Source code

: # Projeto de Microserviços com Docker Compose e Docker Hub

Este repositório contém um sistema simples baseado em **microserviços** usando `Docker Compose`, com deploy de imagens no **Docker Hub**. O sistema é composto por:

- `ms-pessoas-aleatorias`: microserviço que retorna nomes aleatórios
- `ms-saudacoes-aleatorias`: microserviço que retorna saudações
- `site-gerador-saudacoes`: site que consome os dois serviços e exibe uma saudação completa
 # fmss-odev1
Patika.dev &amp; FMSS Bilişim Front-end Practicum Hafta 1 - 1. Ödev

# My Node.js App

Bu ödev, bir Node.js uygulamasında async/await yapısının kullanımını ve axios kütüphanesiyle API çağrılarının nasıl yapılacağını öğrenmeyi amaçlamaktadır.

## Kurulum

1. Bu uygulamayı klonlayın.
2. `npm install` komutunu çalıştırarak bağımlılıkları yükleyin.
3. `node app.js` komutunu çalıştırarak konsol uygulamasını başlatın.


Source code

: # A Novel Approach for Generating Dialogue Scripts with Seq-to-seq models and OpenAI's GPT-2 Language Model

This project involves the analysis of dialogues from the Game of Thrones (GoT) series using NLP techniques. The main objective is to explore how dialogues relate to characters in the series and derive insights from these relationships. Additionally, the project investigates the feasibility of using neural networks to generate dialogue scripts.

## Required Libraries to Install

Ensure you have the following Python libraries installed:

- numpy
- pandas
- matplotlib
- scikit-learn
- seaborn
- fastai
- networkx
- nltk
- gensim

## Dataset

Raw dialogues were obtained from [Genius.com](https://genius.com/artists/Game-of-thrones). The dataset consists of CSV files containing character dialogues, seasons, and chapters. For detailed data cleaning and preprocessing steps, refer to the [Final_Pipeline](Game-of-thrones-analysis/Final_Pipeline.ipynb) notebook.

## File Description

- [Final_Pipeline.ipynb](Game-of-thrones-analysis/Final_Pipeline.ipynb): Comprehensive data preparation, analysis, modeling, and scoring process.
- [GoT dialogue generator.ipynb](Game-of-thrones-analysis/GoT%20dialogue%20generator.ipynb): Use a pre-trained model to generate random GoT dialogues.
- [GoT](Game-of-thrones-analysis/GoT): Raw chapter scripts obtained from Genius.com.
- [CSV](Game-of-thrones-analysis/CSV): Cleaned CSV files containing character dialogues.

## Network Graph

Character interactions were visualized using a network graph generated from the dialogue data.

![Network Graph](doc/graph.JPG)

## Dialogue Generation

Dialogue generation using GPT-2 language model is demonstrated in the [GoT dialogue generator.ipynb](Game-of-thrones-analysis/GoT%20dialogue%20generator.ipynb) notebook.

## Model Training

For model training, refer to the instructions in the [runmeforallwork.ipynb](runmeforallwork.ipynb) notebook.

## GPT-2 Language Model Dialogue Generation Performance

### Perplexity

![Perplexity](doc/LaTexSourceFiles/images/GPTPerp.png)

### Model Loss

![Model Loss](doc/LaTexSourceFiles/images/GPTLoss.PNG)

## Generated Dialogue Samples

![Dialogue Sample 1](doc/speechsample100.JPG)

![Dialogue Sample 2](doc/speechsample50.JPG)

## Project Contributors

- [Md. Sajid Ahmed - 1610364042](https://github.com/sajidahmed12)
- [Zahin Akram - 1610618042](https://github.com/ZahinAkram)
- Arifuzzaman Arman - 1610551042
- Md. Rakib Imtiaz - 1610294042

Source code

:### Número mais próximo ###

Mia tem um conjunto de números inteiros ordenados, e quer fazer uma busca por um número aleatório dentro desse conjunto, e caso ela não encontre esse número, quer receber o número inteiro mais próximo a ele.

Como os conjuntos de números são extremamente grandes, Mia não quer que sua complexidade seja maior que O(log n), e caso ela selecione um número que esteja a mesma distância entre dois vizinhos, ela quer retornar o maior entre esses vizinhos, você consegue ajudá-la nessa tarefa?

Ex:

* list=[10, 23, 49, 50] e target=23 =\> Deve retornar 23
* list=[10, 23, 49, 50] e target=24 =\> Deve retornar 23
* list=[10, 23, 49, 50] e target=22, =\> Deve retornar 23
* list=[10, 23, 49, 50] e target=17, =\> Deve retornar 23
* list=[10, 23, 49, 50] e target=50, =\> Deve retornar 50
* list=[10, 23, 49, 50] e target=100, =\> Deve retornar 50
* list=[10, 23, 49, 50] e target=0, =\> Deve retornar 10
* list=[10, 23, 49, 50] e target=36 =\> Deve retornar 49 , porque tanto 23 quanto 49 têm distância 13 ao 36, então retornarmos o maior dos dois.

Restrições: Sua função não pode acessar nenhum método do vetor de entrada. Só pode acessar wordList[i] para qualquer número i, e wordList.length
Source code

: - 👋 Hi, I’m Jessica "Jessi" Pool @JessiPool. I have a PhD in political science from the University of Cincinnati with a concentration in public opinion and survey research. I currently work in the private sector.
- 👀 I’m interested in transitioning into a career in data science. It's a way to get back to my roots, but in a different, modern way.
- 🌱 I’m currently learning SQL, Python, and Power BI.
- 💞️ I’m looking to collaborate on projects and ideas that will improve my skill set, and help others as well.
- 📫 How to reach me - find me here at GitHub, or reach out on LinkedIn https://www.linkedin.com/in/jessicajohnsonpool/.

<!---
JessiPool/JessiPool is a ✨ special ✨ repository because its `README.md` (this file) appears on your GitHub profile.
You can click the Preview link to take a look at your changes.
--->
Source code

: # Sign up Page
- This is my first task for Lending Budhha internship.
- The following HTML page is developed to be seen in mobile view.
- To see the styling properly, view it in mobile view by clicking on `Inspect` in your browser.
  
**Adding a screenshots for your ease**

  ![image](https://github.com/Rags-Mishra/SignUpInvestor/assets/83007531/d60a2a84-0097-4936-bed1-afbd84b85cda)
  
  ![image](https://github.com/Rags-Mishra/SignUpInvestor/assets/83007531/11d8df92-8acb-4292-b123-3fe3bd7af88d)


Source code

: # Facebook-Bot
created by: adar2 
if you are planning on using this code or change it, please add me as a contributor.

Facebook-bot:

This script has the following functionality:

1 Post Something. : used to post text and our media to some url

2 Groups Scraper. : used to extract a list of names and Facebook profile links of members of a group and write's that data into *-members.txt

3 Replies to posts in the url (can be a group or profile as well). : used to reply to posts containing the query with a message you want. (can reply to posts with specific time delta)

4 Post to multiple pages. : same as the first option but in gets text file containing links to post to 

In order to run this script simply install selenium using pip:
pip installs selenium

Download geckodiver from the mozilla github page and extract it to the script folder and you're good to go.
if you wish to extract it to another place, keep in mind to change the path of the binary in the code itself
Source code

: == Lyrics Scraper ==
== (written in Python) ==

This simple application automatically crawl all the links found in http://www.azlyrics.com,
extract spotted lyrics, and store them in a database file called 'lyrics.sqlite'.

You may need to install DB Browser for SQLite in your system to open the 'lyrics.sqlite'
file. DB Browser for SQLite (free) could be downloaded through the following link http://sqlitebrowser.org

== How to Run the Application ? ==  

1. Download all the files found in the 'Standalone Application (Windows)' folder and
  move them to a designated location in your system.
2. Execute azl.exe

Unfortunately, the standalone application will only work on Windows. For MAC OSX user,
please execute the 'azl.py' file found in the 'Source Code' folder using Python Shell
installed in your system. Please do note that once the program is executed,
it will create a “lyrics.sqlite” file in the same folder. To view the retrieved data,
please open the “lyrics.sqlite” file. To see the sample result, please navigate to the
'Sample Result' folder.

[What you have to do]
Above are the records; copy exactly the lines from the line with "# My Node.js App" through the line with "## Dialogue Generation", both included.

[Task output]
# My Node.js App

Bu ödev, bir Node.js uygulamasında async/await yapısının kullanımını ve axios kütüphanesiyle API çağrılarının nasıl yapılacağını öğrenmeyi amaçlamaktadır.

## Kurulum

1. Bu uygulamayı klonlayın.
2. `npm install` komutunu çalıştırarak bağımlılıkları yükleyin.
3. `node app.js` komutunu çalıştırarak konsol uygulamasını başlatın.


Source code

: # A Novel Approach for Generating Dialogue Scripts with Seq-to-seq models and OpenAI's GPT-2 Language Model

This project involves the analysis of dialogues from the Game of Thrones (GoT) series using NLP techniques. The main objective is to explore how dialogues relate to characters in the series and derive insights from these relationships. Additionally, the project investigates the feasibility of using neural networks to generate dialogue scripts.

## Required Libraries to Install

Ensure you have the following Python libraries installed:

- numpy
- pandas
- matplotlib
- scikit-learn
- seaborn
- fastai
- networkx
- nltk
- gensim

## Dataset

Raw dialogues were obtained from [Genius.com](https://genius.com/artists/Game-of-thrones). The dataset consists of CSV files containing character dialogues, seasons, and chapters. For detailed data cleaning and preprocessing steps, refer to the [Final_Pipeline](Game-of-thrones-analysis/Final_Pipeline.ipynb) notebook.

## File Description

- [Final_Pipeline.ipynb](Game-of-thrones-analysis/Final_Pipeline.ipynb): Comprehensive data preparation, analysis, modeling, and scoring process.
- [GoT dialogue generator.ipynb](Game-of-thrones-analysis/GoT%20dialogue%20generator.ipynb): Use a pre-trained model to generate random GoT dialogues.
- [GoT](Game-of-thrones-analysis/GoT): Raw chapter scripts obtained from Genius.com.
- [CSV](Game-of-thrones-analysis/CSV): Cleaned CSV files containing character dialogues.

## Network Graph

Character interactions were visualized using a network graph generated from the dialogue data.

![Network Graph](doc/graph.JPG)

## Dialogue Generation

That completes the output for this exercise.